- EXERCISE REQUIREMENTS -
Take every line from the records below that includes the word "textit".

Collected data:
*** Begin section ***

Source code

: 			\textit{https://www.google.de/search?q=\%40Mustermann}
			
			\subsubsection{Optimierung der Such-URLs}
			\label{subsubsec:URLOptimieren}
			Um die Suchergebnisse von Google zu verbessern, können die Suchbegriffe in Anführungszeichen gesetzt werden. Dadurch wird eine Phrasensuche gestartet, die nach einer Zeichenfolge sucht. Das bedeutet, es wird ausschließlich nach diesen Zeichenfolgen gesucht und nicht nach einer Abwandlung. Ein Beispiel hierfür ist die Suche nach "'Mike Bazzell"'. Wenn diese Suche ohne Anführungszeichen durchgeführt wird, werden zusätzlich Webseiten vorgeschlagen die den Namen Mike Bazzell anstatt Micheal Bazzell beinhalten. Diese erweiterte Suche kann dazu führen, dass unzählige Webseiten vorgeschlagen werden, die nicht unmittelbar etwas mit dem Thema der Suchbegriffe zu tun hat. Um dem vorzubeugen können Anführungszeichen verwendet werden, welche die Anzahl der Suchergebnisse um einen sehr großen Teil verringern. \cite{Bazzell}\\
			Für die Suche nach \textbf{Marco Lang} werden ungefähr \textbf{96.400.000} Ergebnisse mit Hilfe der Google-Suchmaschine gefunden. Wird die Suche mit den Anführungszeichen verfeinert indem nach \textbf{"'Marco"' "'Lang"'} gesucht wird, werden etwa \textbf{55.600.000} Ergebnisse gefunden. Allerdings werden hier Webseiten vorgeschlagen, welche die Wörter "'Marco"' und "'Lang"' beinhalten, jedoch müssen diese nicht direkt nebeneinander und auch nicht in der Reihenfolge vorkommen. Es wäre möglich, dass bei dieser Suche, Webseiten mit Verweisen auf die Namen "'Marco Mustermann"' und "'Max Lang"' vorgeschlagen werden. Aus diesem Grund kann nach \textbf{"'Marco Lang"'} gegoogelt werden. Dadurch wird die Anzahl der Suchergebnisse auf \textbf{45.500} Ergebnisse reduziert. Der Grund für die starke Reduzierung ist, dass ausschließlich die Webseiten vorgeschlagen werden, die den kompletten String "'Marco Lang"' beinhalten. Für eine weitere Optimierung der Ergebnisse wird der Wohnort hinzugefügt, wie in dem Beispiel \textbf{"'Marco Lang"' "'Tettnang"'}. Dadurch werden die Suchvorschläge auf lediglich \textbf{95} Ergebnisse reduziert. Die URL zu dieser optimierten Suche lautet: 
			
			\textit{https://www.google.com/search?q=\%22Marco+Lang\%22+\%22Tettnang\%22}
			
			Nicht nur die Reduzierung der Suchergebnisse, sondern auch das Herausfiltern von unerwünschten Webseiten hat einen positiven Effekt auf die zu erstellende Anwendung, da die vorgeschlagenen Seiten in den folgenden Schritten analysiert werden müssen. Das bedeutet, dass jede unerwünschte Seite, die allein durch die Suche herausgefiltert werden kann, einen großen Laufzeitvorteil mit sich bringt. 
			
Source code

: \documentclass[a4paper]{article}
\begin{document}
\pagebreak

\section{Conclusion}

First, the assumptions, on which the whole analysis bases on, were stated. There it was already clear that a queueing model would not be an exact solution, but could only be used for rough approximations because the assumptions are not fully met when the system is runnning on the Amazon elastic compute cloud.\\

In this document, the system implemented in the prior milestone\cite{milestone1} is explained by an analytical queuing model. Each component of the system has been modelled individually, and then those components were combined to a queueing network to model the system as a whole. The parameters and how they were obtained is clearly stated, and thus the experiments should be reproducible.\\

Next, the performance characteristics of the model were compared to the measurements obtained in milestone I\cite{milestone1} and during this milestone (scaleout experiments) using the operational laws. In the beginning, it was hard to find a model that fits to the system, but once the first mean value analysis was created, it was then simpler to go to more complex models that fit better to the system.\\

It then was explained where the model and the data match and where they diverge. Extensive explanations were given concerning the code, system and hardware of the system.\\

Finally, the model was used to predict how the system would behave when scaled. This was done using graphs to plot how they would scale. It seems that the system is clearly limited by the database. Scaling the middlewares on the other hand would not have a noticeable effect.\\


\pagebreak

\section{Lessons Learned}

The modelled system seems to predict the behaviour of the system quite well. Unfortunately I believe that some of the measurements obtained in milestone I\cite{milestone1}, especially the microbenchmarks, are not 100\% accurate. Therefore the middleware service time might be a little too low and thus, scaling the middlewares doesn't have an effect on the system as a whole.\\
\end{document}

*** End section ***

- THE COMPLETED TASK -
: 			\textit{https://www.google.de/search?q=\%40Mustermann}
			\textit{https://www.google.com/search?q=\%22Marco+Lang\%22+\%22Tettnang\%22}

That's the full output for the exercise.